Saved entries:

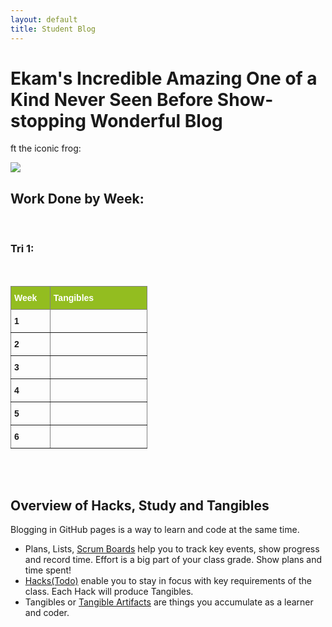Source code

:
 ```yaml
---
layout: default
title: Student Blog
---
```


# Ekam's Incredible Amazing One of a Kind Never Seen Before Show-stopping Wonderful Blog 

ft the iconic frog: 

![](https://i.pinimg.com/originals/83/ce/1e/83ce1e01b27c36bc241948cb3c2c555f.jpg)

## Work Done by Week:

<br> 

### Tri 1:

<br>

<style type="text/css">
.tg  {border-collapse:collapse;border-spacing:0;}
.tg td{border-color:black;border-style:solid;border-width:1px;font-family:Arial, sans-serif;font-size:14px;
  overflow:hidden;padding:10px 5px;word-break:normal;}
.tg th{border-color:black;border-style:solid;border-width:1px;font-family:Arial, sans-serif;font-size:14px;
  font-weight:normal;overflow:hidden;padding:10px 5px;word-break:normal;}
.tg .tg-mkpd{background-color:#93bd20;border-color:inherit;color:#ffffff;text-align:left;vertical-align:top}
.tg .tg-f15s{background-color:#93bd20;border-color:inherit;color:#ffffff;font-weight:bold;text-align:left;vertical-align:top}
.tg .tg-fymr{border-color:inherit;font-weight:bold;text-align:left;vertical-align:top}
.tg .tg-0pky{border-color:inherit;text-align:left;vertical-align:top}
</style>
<table class="tg" style="undefined;table-layout: fixed; width: 219px">
<colgroup>
<col style="width: 63px">
<col style="width: 156px">
</colgroup>
<thead>
  <tr>
    <th class="tg-mkpd"><span style="font-weight:bold">Week</span></th>
    <th class="tg-f15s">Tangibles</th>
  </tr>
</thead>
<tbody>
  <tr>
    <td class="tg-fymr">1</td>
    <td class="tg-0pky"></td>
  </tr>
  <tr>
    <td class="tg-fymr">2</td>
    <td class="tg-0pky"></td>
  </tr>
  <tr>
    <td class="tg-fymr">3</td>
    <td class="tg-0pky"></td>
  </tr>
  <tr>
    <td class="tg-fymr">4</td>
    <td class="tg-0pky"></td>
  </tr>
  <tr>
    <td class="tg-fymr">5</td>
    <td class="tg-0pky"></td>
  </tr>
  <tr>
    <td class="tg-fymr">6</td>
    <td class="tg-0pky"></td>
  </tr>
</tbody>
</table>

<br>
<br>

## Overview of Hacks, Study and Tangibles
Blogging in GitHub pages is a way to learn and code at the same time. 

- Plans, Lists, [Scrum Boards](https://clickup.com/blog/scrum-board/) help you to track key events, show progress and record time.  Effort is a big part of your class grade.  Show plans and time spent!
- [Hacks(Todo)](https://levelup.gitconnected.com/six-ultimate-daily-hacks-for-every-programmer-60f5f10feae) enable you to stay in focus with key requirements of the class.  Each Hack will produce Tangibles.
- Tangibles or [Tangible Artifacts](https://en.wikipedia.org/wiki/Artifact_(software_development)) are things you accumulate as a learner and coder. 
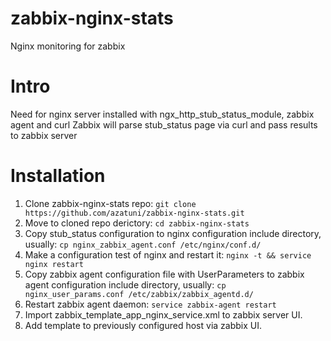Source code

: # zabbix-nginx-stats
Nginx monitoring for zabbix

# Intro
Need for nginx server installed with ngx_http_stub_status_module, zabbix agent and curl
Zabbix will parse stub_status page via curl and pass results to zabbix server

# Installation
1. Clone zabbix-nginx-stats repo:
```git clone https://github.com/azatuni/zabbix-nginx-stats.git```
2. Move to cloned repo derictory:
```cd zabbix-nginx-stats```
3. Copy stub_status configuration to nginx configuration include directory, usually:
```cp nginx_zabbix_agent.conf /etc/nginx/conf.d/```
4. Make a configuration test of nginx and restart it:
```nginx -t && service nginx restart```
5. Copy zabbix agent configuration file with UserParameters to zabbix agent configuration include directory, usually:
```cp nginx_user_params.conf /etc/zabbix/zabbix_agentd.d/```
6. Restart zabbix agent daemon:
```service zabbix-agent restart```
7. Import zabbix_template_app_nginx_service.xml to zabbix server UI.
8. Add template to previously configured host via zabbix UI.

## Work to complete:
Lines that hold the word "fymr" are the ones to copy from the entries above.

## Answer box:
.tg .tg-fymr{border-color:inherit;font-weight:bold;text-align:left;vertical-align:top}
    <td class="tg-fymr">1</td>
    <td class="tg-fymr">2</td>
    <td class="tg-fymr">3</td>
    <td class="tg-fymr">4</td>
    <td class="tg-fymr">5</td>
    <td class="tg-fymr">6</td>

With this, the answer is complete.